The modern LDS church, while admitting polygamy was practised by some Mormons in the 19th century, does all it can to downplay and dissociate itself from the spectre of spiritual wifery. President Gordon B. Hinckley, even stated in a television interview in 1998, that he considered that polygamy was “not doctrinal”. It would be very surprising if he had been completely unaware of many statements to the contrary made by the most prominent early church leaders. The Mormon pioneers, especially the very many faithful women who unselfishly entered into that demanding form of marriage, believing they were obeying a divinely revealed eternal law of heaven, would have been deeply perplexed to hear a prophet fail to defend that highest of principles. The fact is however, that polygamy has long been a source of embarrassment to most church members, simply because its past practice is so difficult to justify, and there seem to have been no moral or social benefits. Fairly commonly these days, it is misrepresented within popular Mormon culture as having been introduced only in order to protect helpless widows, or because there were more women than men. Neither of those claims is true, but such attempts to rationalise the practice, possibly illustrate the deep unease which is still felt by many. Mormon polygamy has always been news.
It is unsurprising then that rumours of Mormon polygamy began to appear in British newspapers by the early 1840s, a full decade before it was officially adopted in 1852. A 17 year old convert, Martha Brotherton, a native of Manchester, England, in 1842 emigrated with some of her family to Nauvoo, Illinois, (then the headquarters of the LDS church), and later that year publicly declared in an affidavit, that soon after her arrival Brigham Young and Joseph Smith had met with her in a locked room, and tried to coerce her into becoming Brigham’s plural wife. This was her introduction to the concept of spiritual wifery, and when she resisted the idea, Smith generously suggested that if she did not like the thought of Brigham being her husband, then she might have him instead. Her public disclosure of these events naturally caused great intrigue and excitement.

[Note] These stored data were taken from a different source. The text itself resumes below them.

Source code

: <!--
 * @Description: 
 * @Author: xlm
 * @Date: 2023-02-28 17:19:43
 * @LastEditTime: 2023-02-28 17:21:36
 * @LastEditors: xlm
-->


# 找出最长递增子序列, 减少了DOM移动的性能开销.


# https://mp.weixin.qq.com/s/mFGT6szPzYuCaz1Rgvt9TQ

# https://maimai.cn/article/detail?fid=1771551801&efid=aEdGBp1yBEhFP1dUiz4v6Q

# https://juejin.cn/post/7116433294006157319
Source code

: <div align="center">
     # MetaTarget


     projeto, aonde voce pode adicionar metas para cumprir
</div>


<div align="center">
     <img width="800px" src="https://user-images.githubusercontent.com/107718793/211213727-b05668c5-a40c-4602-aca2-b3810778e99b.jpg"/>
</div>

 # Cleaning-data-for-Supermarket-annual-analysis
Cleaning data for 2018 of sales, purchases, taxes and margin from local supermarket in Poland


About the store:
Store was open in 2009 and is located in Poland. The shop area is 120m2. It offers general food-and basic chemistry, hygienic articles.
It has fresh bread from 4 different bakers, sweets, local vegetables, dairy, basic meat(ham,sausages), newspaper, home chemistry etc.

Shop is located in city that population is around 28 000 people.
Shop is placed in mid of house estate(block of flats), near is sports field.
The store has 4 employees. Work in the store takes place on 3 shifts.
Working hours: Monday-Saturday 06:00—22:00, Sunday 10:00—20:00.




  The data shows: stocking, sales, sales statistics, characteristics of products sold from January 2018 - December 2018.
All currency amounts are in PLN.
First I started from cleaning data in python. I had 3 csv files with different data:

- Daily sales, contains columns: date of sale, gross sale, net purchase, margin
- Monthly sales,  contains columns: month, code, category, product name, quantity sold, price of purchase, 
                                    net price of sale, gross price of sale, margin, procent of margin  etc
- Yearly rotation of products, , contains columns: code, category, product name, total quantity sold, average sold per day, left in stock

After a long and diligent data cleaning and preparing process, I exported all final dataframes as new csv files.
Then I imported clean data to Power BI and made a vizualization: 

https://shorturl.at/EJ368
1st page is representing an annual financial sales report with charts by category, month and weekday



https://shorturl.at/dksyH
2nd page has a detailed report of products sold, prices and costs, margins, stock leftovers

An early anti-Mormon depiction of Martha Brotherton’s indignation upon hearing Brigham Young’s proposal
The church hierarchy of the day vehemently denied that any such practice was permissible within LDS circles, and Smith retaliated strongly, referring to Martha Brotherton as “a mean harlot”. News of this filtered back to England, where Martha’s former reputation had in no way justified Smith’s name-calling. Parley Pratt, the head of the British Mission responded to the situation by going on the offensive in the LDS newspaper, The Millennial Star, branding her a liar and, (possibly disclosing his deeper concerns), added:
“By these disreputable means she thought to overthrow the Saints here, or at least to bring a storm of persecution upon them, and prevent others from joining them; but in this thing she was completely deceived by Satan. Her proceedings have had no other effect upon the Saints than to fill them with mingled feelings of pity and contempt towards her… for the information of those who may be assailed by those foolish tales about the two wives, we would say that no such principle ever existed among the Latter-Day Saints, and never will”

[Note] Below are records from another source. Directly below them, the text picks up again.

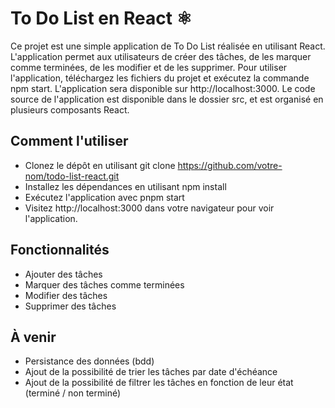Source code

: # To Do List en React ⚛️

Ce projet est une simple application de To Do List réalisée en utilisant React. L'application permet aux utilisateurs de créer des tâches, de les marquer comme terminées, de les modifier et de les supprimer.
Pour utiliser l'application, téléchargez les fichiers du projet et exécutez la commande npm start. L'application sera disponible sur http://localhost:3000.
Le code source de l'application est disponible dans le dossier src, et est organisé en plusieurs composants React.

## Comment l'utiliser
- Clonez le dépôt en utilisant git clone <https://github.com/votre-nom/todo-list-react.git>
- Installez les dépendances en utilisant npm install
- Exécutez l'application avec pnpm start
- Visitez http://localhost:3000 dans votre navigateur pour voir l'application.

## Fonctionnalités
- Ajouter des tâches
- Marquer des tâches comme terminées
- Modifier des tâches
- Supprimer des tâches

## À venir
- Persistance des données (bdd)
- Ajout de la possibilité de trier les tâches par date d'échéance
- Ajout de la possibilité de filtrer les tâches en fonction de leur état (terminé / non terminé)
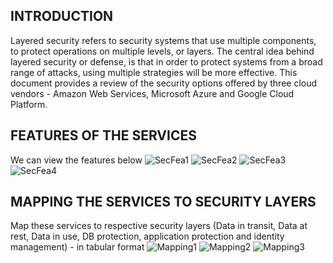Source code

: ## INTRODUCTION
Layered security refers to security systems that use multiple components, to protect operations on multiple levels, or layers. The central idea behind layered security or defense, is that in order to protect systems from a broad range of attacks, using multiple strategies will be more effective. This document provides a review of the security options offered by three cloud vendors - Amazon Web Services, Microsoft Azure and Google Cloud Platform.

## FEATURES OF THE SERVICES
We can view the features below
![SecFea1](./images/securityfeatures-1.png)
![SecFea2](./images/securityfeatures-2.png)
![SecFea3](./images/securityfeatures-3.png)
![SecFea4](./images/securityfeatures-4.png)

## MAPPING THE SERVICES TO SECURITY LAYERS
Map these services to respective security layers (Data in transit, Data at rest, Data in use, DB protection, application protection and identity management) - in tabular format
![Mapping1](./images/mappingtoSL-1.png)
![Mapping2](./images/mappingtoSL-2.png)
![Mapping3](./images/mappingtoSL-3.png)
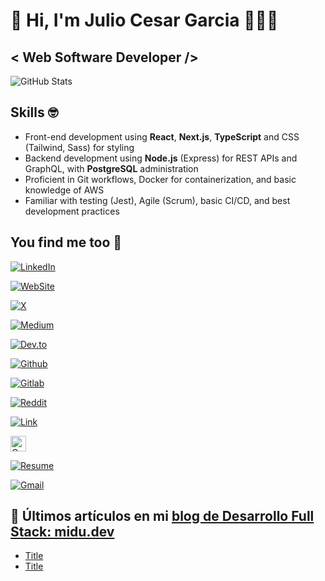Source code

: # 👋 Hi, I'm Julio Cesar Garcia 👨🏻‍💻

## < Web Software Developer />

![GitHub Stats](https://github-readme-stats.vercel.app/api?username=juliogarciape&show_icons=true&locale=en&theme=dark#gh-dark-mode-only)

## Skills :nerd_face:

- Front-end development using **React**, **Next.js**, **TypeScript** and CSS (Tailwind, Sass) for styling
- Backend development using **Node.js** (Express) for REST APIs and GraphQL, with **PostgreSQL** administration
- Proficient in Git workflows, Docker for containerization, and basic knowledge of AWS
- Familiar with testing (Jest), Agile (Scrum), basic CI/CD, and best development practices

## You find me too :busts_in_silhouette: 

[![LinkedIn](https://img.shields.io/badge/LinkedIn-Julio_Cesar_Garcia-0077B5?style=for-the-badge&logo=linkedin&logoColor=white&labelColor=101010)](https://www.linkedin.com/in/juliogarciape)

[![WebSite](https://img.shields.io/badge/WebSite-juliogarciape.live-39E09B?style=for-the-badge&logo=dev.to&logoColor=white&labelColor=101010)](https://juliogarciape.live)

[![X](https://img.shields.io/badge/Twitter-@juliogarciape-1DA1F2?style=for-the-badge&logo=x&logoColor=white&labelColor=101010)](https://x.com/juliogarciape_)

[![Medium](https://img.shields.io/badge/Medium-@juliogarciape-FF4500?style=for-the-badge&logo=medium&logoColor=white&labelColor=101010)]()

[![Dev.to](https://img.shields.io/badge/Dev.to-@juliogarciape-1DA1F2?style=for-the-badge&logo=dev.to&logoColor=white&labelColor=101010)]()

[![Github](https://img.shields.io/badge/Alternate-@juliogarciamelgarejo-FF4500?style=for-the-badge&logo=github&logoColor=white&labelColor=101010)]()

[![Gitlab](https://img.shields.io/badge/Gitlab-@juliogarciamelgarejo-fca326?style=for-the-badge&logo=gitlab&logoColor=white&labelColor=101010)]()

[![Reddit](https://img.shields.io/badge/Reddit-juliogarciape-FF4500?style=for-the-badge&logo=reddit&logoColor=white&labelColor=101010)]()

[![Link](https://img.shields.io/badge/Links-moure.dev-39E09B?style=for-the-badge&logo=Linktree&logoColor=white&labelColor=101010)](https://mouredev.com)

[<img src="https://img.shields.io/badge/Gmail-FF4500?logo=gmail&logoColor=white" alt="Gmail logo" title="Gmail" height="25"/>](mailto:juliogarciamelgarejo@gmail.com)

[![Resume](https://img.shields.io/badge/Resume-Julio_Garcia-39E09B?style=for-the-badge&logo=Linktree&logoColor=white&labelColor=101010)]()

[![Gmail](https://img.shields.io/badge/Gmail-juliogarciamelgarejo-D14836?style=for-the-badge&logo=Linktree&logoColor=white&labelColor=101010)]()


## 📝 Últimos artículos en mi [blog de Desarrollo Full Stack: midu.dev](https://midu.dev)

- [Title](https://)
- [Title](https://)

Pratt’s emphatic words were not without irony however, for the following year, having returned to Nauvoo, he himself took Martha Brotherton’s older sister Elizabeth as a plural wife! It is not really surprising though that he was so duplicitous. On one occasion he was quoted as advising the priesthood brethren: “we must lie to support Brother Joseph; it is our duty to do so.” Character assassination was acceptable if it protected the reputation of the prophet. However, history has fully vindicated Martha Brotherton, for several other testimonies on record persuasively witness that her case was far from unique; in addition to the thirty or so who submitted to Joseph Smith’s advances, more than a dozen other women when similarly propositioned, refused him, and were subsequently vilified for doing so. When the various accounts are assembled into one cohesive narrative, it is sadly rather obvious what was actually taking place around Joseph Smith in the name of religion.

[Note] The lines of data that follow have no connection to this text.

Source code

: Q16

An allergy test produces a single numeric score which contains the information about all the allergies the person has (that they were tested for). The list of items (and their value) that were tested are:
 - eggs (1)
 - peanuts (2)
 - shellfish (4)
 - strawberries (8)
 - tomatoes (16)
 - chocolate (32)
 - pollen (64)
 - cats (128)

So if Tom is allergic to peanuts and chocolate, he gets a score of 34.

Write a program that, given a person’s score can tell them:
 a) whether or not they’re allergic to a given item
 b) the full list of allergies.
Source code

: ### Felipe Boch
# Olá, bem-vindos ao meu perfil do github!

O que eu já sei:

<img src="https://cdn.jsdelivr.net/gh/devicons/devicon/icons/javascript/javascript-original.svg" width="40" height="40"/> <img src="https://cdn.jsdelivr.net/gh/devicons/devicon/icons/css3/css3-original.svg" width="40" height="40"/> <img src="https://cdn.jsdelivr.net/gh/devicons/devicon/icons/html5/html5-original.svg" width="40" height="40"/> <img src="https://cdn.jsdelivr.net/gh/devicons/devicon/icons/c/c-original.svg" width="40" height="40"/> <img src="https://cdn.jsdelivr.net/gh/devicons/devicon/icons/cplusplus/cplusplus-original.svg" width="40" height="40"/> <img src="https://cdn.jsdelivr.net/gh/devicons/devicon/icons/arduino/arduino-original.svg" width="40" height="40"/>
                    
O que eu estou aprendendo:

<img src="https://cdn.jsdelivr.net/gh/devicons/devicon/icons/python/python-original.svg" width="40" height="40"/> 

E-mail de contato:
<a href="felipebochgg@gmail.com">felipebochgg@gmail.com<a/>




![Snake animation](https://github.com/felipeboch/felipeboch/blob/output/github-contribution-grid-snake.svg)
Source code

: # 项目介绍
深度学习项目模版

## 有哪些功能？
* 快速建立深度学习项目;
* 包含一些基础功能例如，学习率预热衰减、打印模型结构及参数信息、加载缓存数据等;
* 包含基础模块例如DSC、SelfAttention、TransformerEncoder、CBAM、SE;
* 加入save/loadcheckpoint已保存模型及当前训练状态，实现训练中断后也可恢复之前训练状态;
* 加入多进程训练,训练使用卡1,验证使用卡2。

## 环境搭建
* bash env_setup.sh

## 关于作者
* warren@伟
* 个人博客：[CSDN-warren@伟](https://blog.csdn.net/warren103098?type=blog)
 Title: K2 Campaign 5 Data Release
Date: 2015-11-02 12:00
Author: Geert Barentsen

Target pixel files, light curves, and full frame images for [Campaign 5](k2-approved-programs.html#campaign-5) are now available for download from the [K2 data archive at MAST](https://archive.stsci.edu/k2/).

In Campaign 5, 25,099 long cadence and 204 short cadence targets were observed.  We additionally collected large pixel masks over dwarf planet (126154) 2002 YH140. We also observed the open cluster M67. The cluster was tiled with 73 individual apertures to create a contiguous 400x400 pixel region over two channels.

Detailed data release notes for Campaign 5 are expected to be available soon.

Fanny Stenhouse (nee Warn) a convert in Southampton, and later a critic of polygamy.
Fanny Warn joined the church in Southampton in 1849, and the following year married Thomas Stenhouse, a very committed Scottish convert. Describing the character of the British Mormons of that era, she wrote they were “an earnest religious people, in many respects like the Methodists, especially in their missionary zeal and fervor of spirit”, adding that “the name of Joseph Smith was seldom spoken, and still more seldom was heard the name of Brigham Young… at that time polygamy was unheard of as a doctrine of the Saints”. Polygamy as practised by the top brass of the church in America was a carefully guarded secret within the British church, known only to an inner circle of trusted high-ranking church officials. Any rumours reported back in letters by disillusioned emigrants were always countered by fierce denials, and anyone spreading such suspicions was immediately branded “anti-Mormon”, a disparaging label which, even to this day, is rather liberally applied to critics in order to nullify all credibility in the eyes of LDS members.
“How different,” lamented Fanny, “practical Mormonism in Utah was from the theoretical Mormonism… in Europe, before polygamy was known among the Saints”. She was, by then, writing from unhappy personal experience decades later, and went on to relate how she had known a young couple in comfortable circumstances in England, who had given up everything to emigrate, but upon arrival in Salt Lake City, “were soon utterly disgusted by what they witnessed, apostatized, and set out for England”. On their way back east across the plains they and their child were killed, supposedly by Indians, although some suspected that their deaths had resulted from orders given by the LDS leadership.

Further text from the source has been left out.